As the Romans context shows, God in his providence has left a great number of the old physical-seed of Abraham out of election-unto-salvation. The open division that God revealed between outward identification and inward grace among Israelites shows the majority of them are now *enemies of the gospel*.

"For your sakes" coincides with Paul's exposition explaining the treasures of grace dispersed to the Gentiles on account of the rejection of the same by those to whom it first was offered. In other words,, they are enemies to the gospel so that in God's economy you Gentiles may become his friends.

But no less, there are still among that heritage, now filled so generally with animosity for Christ, Christians, and the gospel, nevertheless members who are elect-unto-salvation. For those among them who are elect, "they are beloved for their father's sake." In other words,, just because the majority have become open enemies of Christ, God has not abandoned an entire nation for that reason--refusing to elect further from them because of this blatant rage. No, but because of his promises to the fathers, God will never cut off a stream of those shown mercy flowing from the seed-of-Abraham after the flesh.

That is to say, the observation that "not all Israel are of Israel" held then, in days of old; and continues to hold true ever afterward. The promise never was of the flesh, essentially; but was always of grace, and continues to be.


----------



## fralo4truth (Jun 16, 2010)

Let me make sure I'm understanding you correctly. "They are enemies for your sake" has reference to the Jewish nation as a whole, and the expression "but as touching the election" is saying:

but the elect within that nation were not. Correct me if I'm wrong.

If this is true then it seems to be against Daniel's post above where he states that the enemies to the gospel were the elect, but only while in the unregenerate state.


----------



## Contra_Mundum (Jun 17, 2010)

Kevin,
You've understood my understanding of the text.

The passage as a whole is justifying God's dealings with Israel, starting at Rom.9 where the question arises: If God keeps his promises and my salvation is supposedly sure, then why has the Jewish nation turned their back on Messiah?
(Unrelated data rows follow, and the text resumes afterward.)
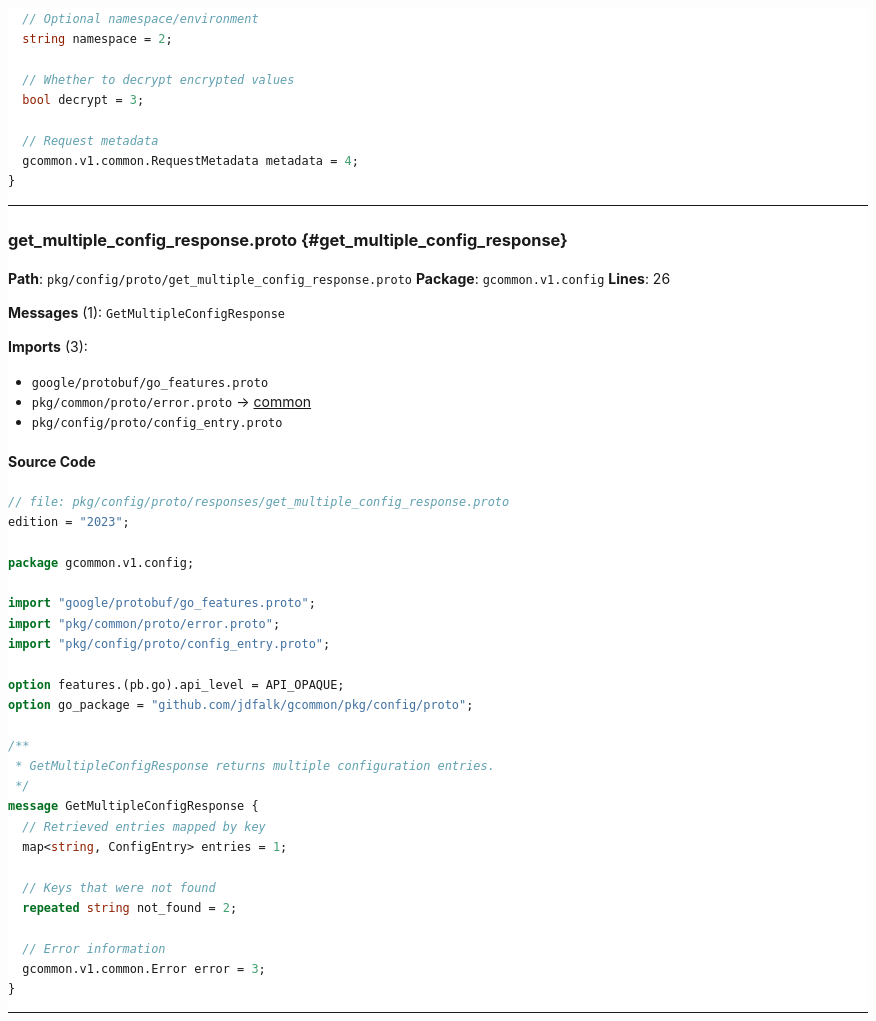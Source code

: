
 ```protobuf
  // Optional namespace/environment
  string namespace = 2;

  // Whether to decrypt encrypted values
  bool decrypt = 3;

  // Request metadata
  gcommon.v1.common.RequestMetadata metadata = 4;
}

```

---

### get_multiple_config_response.proto {#get_multiple_config_response}

**Path**: `pkg/config/proto/get_multiple_config_response.proto` **Package**:
`gcommon.v1.config` **Lines**: 26

**Messages** (1): `GetMultipleConfigResponse`

**Imports** (3):

- `google/protobuf/go_features.proto`
- `pkg/common/proto/error.proto` → [common](./common.md#error)
- `pkg/config/proto/config_entry.proto`

#### Source Code

```protobuf
// file: pkg/config/proto/responses/get_multiple_config_response.proto
edition = "2023";

package gcommon.v1.config;

import "google/protobuf/go_features.proto";
import "pkg/common/proto/error.proto";
import "pkg/config/proto/config_entry.proto";

option features.(pb.go).api_level = API_OPAQUE;
option go_package = "github.com/jdfalk/gcommon/pkg/config/proto";

/**
 * GetMultipleConfigResponse returns multiple configuration entries.
 */
message GetMultipleConfigResponse {
  // Retrieved entries mapped by key
  map<string, ConfigEntry> entries = 1;

  // Keys that were not found
  repeated string not_found = 2;

  // Error information
  gcommon.v1.common.Error error = 3;
}

```

---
What about God's promises to Abraham, Isaac, and Israel?

Here, near the end of that section Paul describes the nation (honestly) in terms that juxtapose their stance as largely hostile to the gospel. But he quickly adds once again that when it comes to election, even elect Jews are beloved for the father's sake.


----------



## fralo4truth (Jun 17, 2010)

Contra_Mundum said:


> Kevin,
> But he quickly adds once again that when it comes to election, even elect Jews are beloved for the father's sake.


 
...and consequently, will not be enemies to the gospel. Correct?

Even though the text does not explicitly declare this, it is implied by the transition of "but as touching the election". True, the nation as a whole were enemies to it, "but" the remnant within won't be.

You might be wondering why I'm even questioning something as heretical that God's people could be enemies to the gospel. Well, at this point in my life, I'm being called upon to rebuke an antinomianism spirit that exists in my area, and am examining all the scriptures they use for support of their theory.

Thanks for your insight.


----------